- **Data supplied**
▶
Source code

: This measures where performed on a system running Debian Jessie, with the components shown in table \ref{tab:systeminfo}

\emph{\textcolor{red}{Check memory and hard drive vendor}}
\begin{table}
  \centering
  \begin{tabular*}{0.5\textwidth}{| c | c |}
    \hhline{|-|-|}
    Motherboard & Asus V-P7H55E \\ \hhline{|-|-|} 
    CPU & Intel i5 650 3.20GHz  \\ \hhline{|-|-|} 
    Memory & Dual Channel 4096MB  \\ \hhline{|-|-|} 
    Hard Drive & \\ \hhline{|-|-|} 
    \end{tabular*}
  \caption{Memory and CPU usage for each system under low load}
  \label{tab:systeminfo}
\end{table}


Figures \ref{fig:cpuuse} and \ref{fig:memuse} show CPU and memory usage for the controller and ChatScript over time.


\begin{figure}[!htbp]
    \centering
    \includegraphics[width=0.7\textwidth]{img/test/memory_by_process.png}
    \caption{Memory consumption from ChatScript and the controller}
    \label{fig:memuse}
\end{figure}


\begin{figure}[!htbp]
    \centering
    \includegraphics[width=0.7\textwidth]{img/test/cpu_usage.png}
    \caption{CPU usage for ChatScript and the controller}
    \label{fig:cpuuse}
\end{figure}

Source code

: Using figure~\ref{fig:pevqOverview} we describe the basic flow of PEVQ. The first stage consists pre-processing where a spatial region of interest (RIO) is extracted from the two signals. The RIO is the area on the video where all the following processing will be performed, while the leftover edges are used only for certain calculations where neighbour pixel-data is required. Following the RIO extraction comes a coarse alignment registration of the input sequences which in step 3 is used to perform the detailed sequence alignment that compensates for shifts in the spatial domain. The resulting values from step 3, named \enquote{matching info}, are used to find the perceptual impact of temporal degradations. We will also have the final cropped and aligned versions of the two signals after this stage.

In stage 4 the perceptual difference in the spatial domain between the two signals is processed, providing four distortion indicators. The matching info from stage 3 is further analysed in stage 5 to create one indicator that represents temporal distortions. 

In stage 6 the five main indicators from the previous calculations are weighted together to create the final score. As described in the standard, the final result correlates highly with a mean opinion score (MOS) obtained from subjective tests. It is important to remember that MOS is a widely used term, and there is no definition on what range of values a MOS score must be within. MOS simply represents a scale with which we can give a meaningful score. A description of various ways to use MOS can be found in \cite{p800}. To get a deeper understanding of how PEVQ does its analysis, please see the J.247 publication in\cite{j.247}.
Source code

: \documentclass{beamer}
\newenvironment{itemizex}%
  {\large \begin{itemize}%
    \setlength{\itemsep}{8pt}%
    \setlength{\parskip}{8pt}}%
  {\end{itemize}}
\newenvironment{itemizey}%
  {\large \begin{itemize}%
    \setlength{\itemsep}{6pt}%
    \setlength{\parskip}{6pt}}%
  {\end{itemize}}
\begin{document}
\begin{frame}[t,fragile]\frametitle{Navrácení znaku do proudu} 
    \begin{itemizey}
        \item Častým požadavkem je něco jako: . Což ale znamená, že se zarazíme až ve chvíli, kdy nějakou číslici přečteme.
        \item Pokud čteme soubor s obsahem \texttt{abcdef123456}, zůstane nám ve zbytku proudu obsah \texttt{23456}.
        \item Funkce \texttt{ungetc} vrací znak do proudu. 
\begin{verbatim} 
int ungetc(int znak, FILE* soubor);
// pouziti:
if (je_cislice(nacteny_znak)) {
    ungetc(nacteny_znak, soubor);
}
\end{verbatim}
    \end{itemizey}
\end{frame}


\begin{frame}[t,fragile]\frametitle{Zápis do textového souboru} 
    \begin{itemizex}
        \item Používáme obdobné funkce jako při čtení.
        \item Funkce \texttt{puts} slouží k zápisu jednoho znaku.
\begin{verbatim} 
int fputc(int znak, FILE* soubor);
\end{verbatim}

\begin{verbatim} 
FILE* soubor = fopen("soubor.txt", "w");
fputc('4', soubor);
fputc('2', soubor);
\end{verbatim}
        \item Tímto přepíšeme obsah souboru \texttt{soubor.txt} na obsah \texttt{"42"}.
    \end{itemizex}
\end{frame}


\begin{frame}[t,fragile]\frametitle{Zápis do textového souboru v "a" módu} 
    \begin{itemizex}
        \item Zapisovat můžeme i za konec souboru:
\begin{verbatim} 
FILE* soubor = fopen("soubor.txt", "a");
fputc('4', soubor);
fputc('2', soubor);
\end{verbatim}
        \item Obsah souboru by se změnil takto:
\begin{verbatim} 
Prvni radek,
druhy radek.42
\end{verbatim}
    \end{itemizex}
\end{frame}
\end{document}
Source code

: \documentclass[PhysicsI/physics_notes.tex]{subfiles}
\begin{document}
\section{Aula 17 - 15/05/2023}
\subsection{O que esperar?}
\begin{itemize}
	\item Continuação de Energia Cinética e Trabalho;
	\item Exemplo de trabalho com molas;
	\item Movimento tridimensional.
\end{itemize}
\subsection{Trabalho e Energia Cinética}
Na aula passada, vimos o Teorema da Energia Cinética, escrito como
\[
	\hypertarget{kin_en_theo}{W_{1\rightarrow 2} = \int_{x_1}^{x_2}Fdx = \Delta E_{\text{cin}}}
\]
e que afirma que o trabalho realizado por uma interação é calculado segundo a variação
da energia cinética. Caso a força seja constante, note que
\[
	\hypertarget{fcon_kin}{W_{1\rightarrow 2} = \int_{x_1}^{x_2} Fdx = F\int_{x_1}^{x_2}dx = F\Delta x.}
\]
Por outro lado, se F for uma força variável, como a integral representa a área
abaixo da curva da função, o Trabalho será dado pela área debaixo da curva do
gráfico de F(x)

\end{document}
◀
Whatever appears in the records must be returned exactly.

- **Output below**
Source code

: This measures where performed on a system running Debian Jessie, with the components shown in table \ref{tab:systeminfo}

\emph{\textcolor{red}{Check memory and hard drive vendor}}
\begin{table}
  \centering
  \begin{tabular*}{0.5\textwidth}{| c | c |}
    \hhline{|-|-|}
    Motherboard & Asus V-P7H55E \\ \hhline{|-|-|} 
    CPU & Intel i5 650 3.20GHz  \\ \hhline{|-|-|} 
    Memory & Dual Channel 4096MB  \\ \hhline{|-|-|} 
    Hard Drive & \\ \hhline{|-|-|} 
    \end{tabular*}
  \caption{Memory and CPU usage for each system under low load}
  \label{tab:systeminfo}
\end{table}


Figures \ref{fig:cpuuse} and \ref{fig:memuse} show CPU and memory usage for the controller and ChatScript over time.


\begin{figure}[!htbp]
    \centering
    \includegraphics[width=0.7\textwidth]{img/test/memory_by_process.png}
    \caption{Memory consumption from ChatScript and the controller}
    \label{fig:memuse}
\end{figure}


\begin{figure}[!htbp]
    \centering
    \includegraphics[width=0.7\textwidth]{img/test/cpu_usage.png}
    \caption{CPU usage for ChatScript and the controller}
    \label{fig:cpuuse}
\end{figure}

Source code

: Using figure~\ref{fig:pevqOverview} we describe the basic flow of PEVQ. The first stage consists pre-processing where a spatial region of interest (RIO) is extracted from the two signals. The RIO is the area on the video where all the following processing will be performed, while the leftover edges are used only for certain calculations where neighbour pixel-data is required. Following the RIO extraction comes a coarse alignment registration of the input sequences which in step 3 is used to perform the detailed sequence alignment that compensates for shifts in the spatial domain. The resulting values from step 3, named \enquote{matching info}, are used to find the perceptual impact of temporal degradations. We will also have the final cropped and aligned versions of the two signals after this stage.

In stage 4 the perceptual difference in the spatial domain between the two signals is processed, providing four distortion indicators. The matching info from stage 3 is further analysed in stage 5 to create one indicator that represents temporal distortions. 

In stage 6 the five main indicators from the previous calculations are weighted together to create the final score. As described in the standard, the final result correlates highly with a mean opinion score (MOS) obtained from subjective tests. It is important to remember that MOS is a widely used term, and there is no definition on what range of values a MOS score must be within. MOS simply represents a scale with which we can give a meaningful score. A description of various ways to use MOS can be found in \cite{p800}. To get a deeper understanding of how PEVQ does its analysis, please see the J.247 publication in\cite{j.247}.
Source code

: \documentclass{beamer}
\newenvironment{itemizex}%
  {\large \begin{itemize}%
    \setlength{\itemsep}{8pt}%
    \setlength{\parskip}{8pt}}%
  {\end{itemize}}
\newenvironment{itemizey}%
  {\large \begin{itemize}%
    \setlength{\itemsep}{6pt}%
    \setlength{\parskip}{6pt}}%
  {\end{itemize}}
\begin{document}
\begin{frame}[t,fragile]\frametitle{Navrácení znaku do proudu} 
    \begin{itemizey}
        \item Častým požadavkem je něco jako: . Což ale znamená, že se zarazíme až ve chvíli, kdy nějakou číslici přečteme.
        \item Pokud čteme soubor s obsahem \texttt{abcdef123456}, zůstane nám ve zbytku proudu obsah \texttt{23456}.
        \item Funkce \texttt{ungetc} vrací znak do proudu. 
\begin{verbatim} 
int ungetc(int znak, FILE* soubor);
// pouziti:
if (je_cislice(nacteny_znak)) {
    ungetc(nacteny_znak, soubor);
}
\end{verbatim}
    \end{itemizey}
\end{frame}


\begin{frame}[t,fragile]\frametitle{Zápis do textového souboru} 
    \begin{itemizex}
        \item Používáme obdobné funkce jako při čtení.
        \item Funkce \texttt{puts} slouží k zápisu jednoho znaku.
\begin{verbatim} 
int fputc(int znak, FILE* soubor);
\end{verbatim}

\begin{verbatim} 
FILE* soubor = fopen("soubor.txt", "w");
fputc('4', soubor);
fputc('2', soubor);
\end{verbatim}
        \item Tímto přepíšeme obsah souboru \texttt{soubor.txt} na obsah \texttt{"42"}.
    \end{itemizex}
\end{frame}


\begin{frame}[t,fragile]\frametitle{Zápis do textového souboru v "a" módu} 
    \begin{itemizex}
        \item Zapisovat můžeme i za konec souboru:
\begin{verbatim} 
FILE* soubor = fopen("soubor.txt", "a");
fputc('4', soubor);
fputc('2', soubor);
\end{verbatim}
        \item Obsah souboru by se změnil takto:
\begin{verbatim} 
Prvni radek,
druhy radek.42
\end{verbatim}
    \end{itemizex}
\end{frame}
\end{document}
Source code

: \documentclass[PhysicsI/physics_notes.tex]{subfiles}
\begin{document}
\section{Aula 17 - 15/05/2023}
\subsection{O que esperar?}
\begin{itemize}
	\item Continuação de Energia Cinética e Trabalho;
	\item Exemplo de trabalho com molas;
	\item Movimento tridimensional.
\end{itemize}
\subsection{Trabalho e Energia Cinética}
Na aula passada, vimos o Teorema da Energia Cinética, escrito como
\[
	\hypertarget{kin_en_theo}{W_{1\rightarrow 2} = \int_{x_1}^{x_2}Fdx = \Delta E_{\text{cin}}}
\]
e que afirma que o trabalho realizado por uma interação é calculado segundo a variação
da energia cinética. Caso a força seja constante, note que
\[
	\hypertarget{fcon_kin}{W_{1\rightarrow 2} = \int_{x_1}^{x_2} Fdx = F\int_{x_1}^{x_2}dx = F\Delta x.}
\]
Por outro lado, se F for uma força variável, como a integral representa a área
abaixo da curva da função, o Trabalho será dado pela área debaixo da curva do
gráfico de F(x)

\end{document}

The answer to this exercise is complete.